The issue of civil rights has gotten a lot of play of late in the media. Police behaving like thugs, the TSA practicing "risk-based security," the right of the LGBT community to marry, the NSA listening in – all of these issues raise legitimate concerns about our relationship with authority.
It has always been a push-pull with us; there are always “bad guys” looking for an unfair advantage. On the other hand, we are a nation of iconoclasts. "Don't Tread On Me," a slogan from the Revolutionary War, still resonates: I'm entitled to own guns! Don't tell me how to raise my children! You can't make me buy insurance! The list goes on.

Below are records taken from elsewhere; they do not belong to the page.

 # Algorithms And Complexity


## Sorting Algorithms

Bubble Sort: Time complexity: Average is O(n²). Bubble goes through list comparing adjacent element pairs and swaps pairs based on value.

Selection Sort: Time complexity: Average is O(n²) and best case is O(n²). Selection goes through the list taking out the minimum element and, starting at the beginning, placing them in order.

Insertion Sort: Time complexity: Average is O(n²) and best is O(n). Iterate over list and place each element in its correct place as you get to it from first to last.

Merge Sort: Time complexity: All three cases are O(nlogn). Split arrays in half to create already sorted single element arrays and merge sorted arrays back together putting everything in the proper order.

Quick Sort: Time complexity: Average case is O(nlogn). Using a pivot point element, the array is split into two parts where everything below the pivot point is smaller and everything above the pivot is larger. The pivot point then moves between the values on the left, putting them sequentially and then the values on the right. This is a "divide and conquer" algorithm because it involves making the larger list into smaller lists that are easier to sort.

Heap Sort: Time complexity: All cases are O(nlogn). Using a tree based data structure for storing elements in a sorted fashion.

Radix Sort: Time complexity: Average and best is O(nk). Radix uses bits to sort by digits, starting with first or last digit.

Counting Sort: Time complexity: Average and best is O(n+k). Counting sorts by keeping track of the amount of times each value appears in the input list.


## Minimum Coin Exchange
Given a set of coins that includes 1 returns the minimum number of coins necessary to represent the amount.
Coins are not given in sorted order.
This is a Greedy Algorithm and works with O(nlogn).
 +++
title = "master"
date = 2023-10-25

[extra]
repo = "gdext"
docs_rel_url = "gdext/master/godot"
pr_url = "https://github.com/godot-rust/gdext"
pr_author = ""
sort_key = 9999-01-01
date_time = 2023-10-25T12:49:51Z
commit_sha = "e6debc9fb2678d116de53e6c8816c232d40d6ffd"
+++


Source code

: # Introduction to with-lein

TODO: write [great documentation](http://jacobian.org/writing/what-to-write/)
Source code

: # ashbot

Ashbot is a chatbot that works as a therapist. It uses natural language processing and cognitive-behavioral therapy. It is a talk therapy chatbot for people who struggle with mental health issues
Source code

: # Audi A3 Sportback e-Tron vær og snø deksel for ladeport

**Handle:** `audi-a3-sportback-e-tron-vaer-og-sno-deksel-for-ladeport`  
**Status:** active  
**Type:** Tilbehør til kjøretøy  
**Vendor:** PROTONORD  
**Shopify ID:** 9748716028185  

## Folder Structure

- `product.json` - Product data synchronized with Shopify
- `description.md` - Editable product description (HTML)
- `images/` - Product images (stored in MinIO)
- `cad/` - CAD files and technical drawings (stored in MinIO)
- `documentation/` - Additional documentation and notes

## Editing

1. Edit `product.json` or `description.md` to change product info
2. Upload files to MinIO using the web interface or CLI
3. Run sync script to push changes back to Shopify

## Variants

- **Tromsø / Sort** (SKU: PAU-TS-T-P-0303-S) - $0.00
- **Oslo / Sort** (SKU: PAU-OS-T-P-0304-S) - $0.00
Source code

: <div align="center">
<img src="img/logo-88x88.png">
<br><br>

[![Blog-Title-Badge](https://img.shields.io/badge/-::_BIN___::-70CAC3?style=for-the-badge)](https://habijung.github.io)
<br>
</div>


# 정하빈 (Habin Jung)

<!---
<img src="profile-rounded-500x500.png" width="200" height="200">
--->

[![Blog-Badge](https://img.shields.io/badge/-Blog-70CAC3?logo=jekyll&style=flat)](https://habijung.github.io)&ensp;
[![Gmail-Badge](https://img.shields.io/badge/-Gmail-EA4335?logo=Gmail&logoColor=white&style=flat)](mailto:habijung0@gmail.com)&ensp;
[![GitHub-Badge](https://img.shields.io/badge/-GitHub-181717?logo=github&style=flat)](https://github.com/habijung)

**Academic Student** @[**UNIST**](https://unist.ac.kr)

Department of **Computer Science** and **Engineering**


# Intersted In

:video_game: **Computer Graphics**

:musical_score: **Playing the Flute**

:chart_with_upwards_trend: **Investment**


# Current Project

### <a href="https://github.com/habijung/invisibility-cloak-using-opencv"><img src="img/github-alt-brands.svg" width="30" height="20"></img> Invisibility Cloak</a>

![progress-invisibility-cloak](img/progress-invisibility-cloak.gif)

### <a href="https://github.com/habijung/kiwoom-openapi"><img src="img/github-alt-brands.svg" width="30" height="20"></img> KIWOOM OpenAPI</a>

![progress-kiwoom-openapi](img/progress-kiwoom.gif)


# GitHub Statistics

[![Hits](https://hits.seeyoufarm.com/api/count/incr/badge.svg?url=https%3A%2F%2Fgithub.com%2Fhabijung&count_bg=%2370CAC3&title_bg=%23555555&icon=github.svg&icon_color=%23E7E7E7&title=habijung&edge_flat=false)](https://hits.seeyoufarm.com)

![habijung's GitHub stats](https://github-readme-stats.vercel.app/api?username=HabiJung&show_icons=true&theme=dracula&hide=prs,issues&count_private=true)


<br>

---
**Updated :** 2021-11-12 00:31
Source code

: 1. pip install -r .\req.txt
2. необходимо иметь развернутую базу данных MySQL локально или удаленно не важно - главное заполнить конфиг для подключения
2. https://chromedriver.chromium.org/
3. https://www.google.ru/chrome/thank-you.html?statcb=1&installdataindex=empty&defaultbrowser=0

But I think we can all agree that, in a country of 320 million people, without authority there would be anarchy. The question is, how much is enough? The African-American community has become energized over the most recent killings of unarmed black men by the police – the most recent of which led to rioting in Baltimore. I am a white male of a certain age. The police are always courteous to me, even when I've been caught speeding, but much less so to a black male of any age. The TSA sees me as a low risk. But, some years ago, my scruffy nephews would be routinely searched thoroughly by airport security (and, they were red heads). The NSA was recently criticized for collecting terabytes of data on all of our communications. Has this kept the terrorists at bay, or is it simply Big Brother watching you?
A few years ago, the acronym LGBT (lesbian, gay, bisexual and transgendered) was unknown outside of a small circle. Now, there is a strong feeling in the country that alternative sexuality is not only not aberrant, but normal. We have “outted” gays in the family who are lovely, productive citizens. Most of us not only know members of the LGBT community, but have several in our circle of close friends.
The country continues to change. Ferguson, Mo. – and now Baltimore – are just a couple of stops on a long continuum that passed through the struggles for emancipation and women's suffrage, the fight against discrimination against the Irish, Jews, Italians, Asians, Latinos and, now the LGBT community.
It's a process that moves in fits and start – usually two steps forward, one step back. Shakespeare wrote, "The time is out of joint." And, to quote my mother-in-law, "There are a lot of things wrong with this country, but thank God my parents came here. It's the best place in the world."